Construction Spending in U.S. Unexpectedly Fell in January
Construction spending in the U.S. unexpectedly fell in January following the biggest back-to-back gain in a year, reflecting a slump in nonresidential and government projects.
Outlays dropped 2.1 percent, the biggest decrease since July 2011, to a $883.3 billion annual rate, a Commerce Department report showed today in Washington. The median forecast of 45 economists surveyed by Bloomberg called for a 0.4 percent rise. Figures for December and November were revised up to show gains of 1.1 percent and 1.9 percent respectively, the best performance since the same two months in 2011.
Private non-residential building was depressed by a plunge in construction of power plants, while public outlays dropped to the lowest level since November 2006 as government agencies face budget strains. At the same time, mortgage costs near a record low are helping the residential real-estate market to recover, benefiting builders like PulteGroup Inc. (PHM)
“We’re likely to see improvement in housing this year,” Daniel Silver, an economist at JPMorgan Chase & Co. in New York, said before the report. “Growth rates for sales and construction should be strong.”
Estimates in the Bloomberg survey ranged from a drop of 0.7 percent to a gain of 1 percent, following an initially reported 0.9 percent increase for December and a 0.1 percent November advance.
Another Commerce Department report today showed consumer spending rose in January even as incomes dropped by the most in 20 years, indicating households were weathering the payroll-tax increase by socking away less money in the bank.
Household purchases, which account for about 70 percent of the economy, climbed 0.2 percent after a 0.1 percent gain the prior month. Incomes slumped 3.6 percent, sending the saving rate down to the lowest level since November 2007.
Also today, the Institute for Supply Management’s factory index unexpectedly rose to 54.2 in February from 53.1 a month earlier, the Tempe, Arizona-based group said today.
Economists projected the gauge would ease to 52.5, according to the median forecast in a Bloomberg survey. A reading greater than 50 signals expansion.
Stocks trimmed earlier losses following the manufacturing report. The Standard & Poor’s 500 Index fell 0.4 percent to 1,508.07 at 10:04 a.m. in New York.
Construction spending increased 7.6 percent in the 12 months ended in January, before adjusting for seasonal variations, according to today’s Commerce Department report.
Private construction spending dropped 2.6 percent from the prior month.

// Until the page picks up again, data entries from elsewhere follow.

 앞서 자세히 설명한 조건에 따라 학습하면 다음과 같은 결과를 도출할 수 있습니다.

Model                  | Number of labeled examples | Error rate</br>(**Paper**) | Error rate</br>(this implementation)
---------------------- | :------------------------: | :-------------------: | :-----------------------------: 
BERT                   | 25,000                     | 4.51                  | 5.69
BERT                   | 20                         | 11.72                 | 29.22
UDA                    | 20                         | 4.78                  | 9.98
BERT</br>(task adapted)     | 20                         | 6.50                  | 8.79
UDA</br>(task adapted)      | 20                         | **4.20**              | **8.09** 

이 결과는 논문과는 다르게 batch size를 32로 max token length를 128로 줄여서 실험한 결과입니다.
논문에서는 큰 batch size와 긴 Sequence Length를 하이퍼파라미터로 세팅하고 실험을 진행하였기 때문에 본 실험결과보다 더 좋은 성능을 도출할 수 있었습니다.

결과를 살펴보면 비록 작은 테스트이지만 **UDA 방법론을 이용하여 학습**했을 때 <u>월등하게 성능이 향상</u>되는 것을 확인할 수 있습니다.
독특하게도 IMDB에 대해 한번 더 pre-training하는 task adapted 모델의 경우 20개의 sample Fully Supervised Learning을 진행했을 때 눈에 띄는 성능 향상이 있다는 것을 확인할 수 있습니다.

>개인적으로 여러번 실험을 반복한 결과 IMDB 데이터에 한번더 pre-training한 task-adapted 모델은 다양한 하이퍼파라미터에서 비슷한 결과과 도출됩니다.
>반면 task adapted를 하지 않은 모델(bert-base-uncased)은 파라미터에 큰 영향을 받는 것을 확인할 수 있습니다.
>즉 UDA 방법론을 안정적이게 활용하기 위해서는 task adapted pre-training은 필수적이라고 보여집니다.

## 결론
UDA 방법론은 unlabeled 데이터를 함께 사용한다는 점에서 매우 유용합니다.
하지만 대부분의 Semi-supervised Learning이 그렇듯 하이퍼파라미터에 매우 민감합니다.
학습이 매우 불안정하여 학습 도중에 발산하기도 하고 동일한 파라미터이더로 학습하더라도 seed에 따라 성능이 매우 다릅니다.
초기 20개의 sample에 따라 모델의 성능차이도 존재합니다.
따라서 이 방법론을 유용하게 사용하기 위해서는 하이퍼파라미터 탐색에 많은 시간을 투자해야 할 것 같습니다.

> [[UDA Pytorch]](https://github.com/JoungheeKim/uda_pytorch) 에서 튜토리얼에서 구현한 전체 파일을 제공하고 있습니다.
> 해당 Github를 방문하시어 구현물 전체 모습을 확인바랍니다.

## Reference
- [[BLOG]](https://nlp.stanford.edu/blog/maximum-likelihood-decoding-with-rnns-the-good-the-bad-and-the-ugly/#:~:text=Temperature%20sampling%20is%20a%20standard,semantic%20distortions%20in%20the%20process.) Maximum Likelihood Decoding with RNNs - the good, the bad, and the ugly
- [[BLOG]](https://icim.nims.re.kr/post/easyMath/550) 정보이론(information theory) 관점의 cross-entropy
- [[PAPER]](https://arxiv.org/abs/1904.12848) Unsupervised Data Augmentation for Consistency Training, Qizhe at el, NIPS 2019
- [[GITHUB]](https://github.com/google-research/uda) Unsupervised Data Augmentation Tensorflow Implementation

Homebuilding outlays were little changed, depressed by a 4.3 percent drop in home-improvement outlays. Spending on single-family projects rose 3.6 percent and multifamily housing climbed 1.7 percent.
Private non-residential projects decreased spending by 5.1 percent, led by a 14.5 percent slump for power plants.
Spending on public construction declined 1 percent from the prior month. Federal construction spending fell 1.3 percent, while state and local outlays retreated 1 percent to the lowest level since November 2006.
Outlays climbed 9.9 percent for all of 2012, the first annual increase since 2006 and the biggest since 2005, today’s report showed.
Recent reports indicate a pickup in demand. Purchases of new homes, logged when contracts are signed, jumped in January to a 437,000 annual pace, the strongest since 2008, the Commerce Department reported. Sales of previously-owned houses climbed to a 4.92 million annual rate in January, and the number of available properties slumped to 1.74 million, the lowest level since 1999, the National Association of Realtors said.
Residential construction is also improving. The Commerce Department reported that single-family home starts increased in January to the highest level since July 2008. Total housing starts dropped to an 890,000 rate, restrained by a drop in construction of multifamily dwellings.
Bloomfield Hills, Michigan-based company PulteGroup, the largest U.S. homebuilder by market value, said orders rose 27 percent in the fourth quarter while backlog, an indication of future revenue, jumped 82 percent.
“We have every reason to expect that housing has indeed turned the corner and that industry sales in 2013 can continue to move higher as pent-up demand is released,” Richard Dugas, chief executive officer, said on a Jan. 31 earnings call.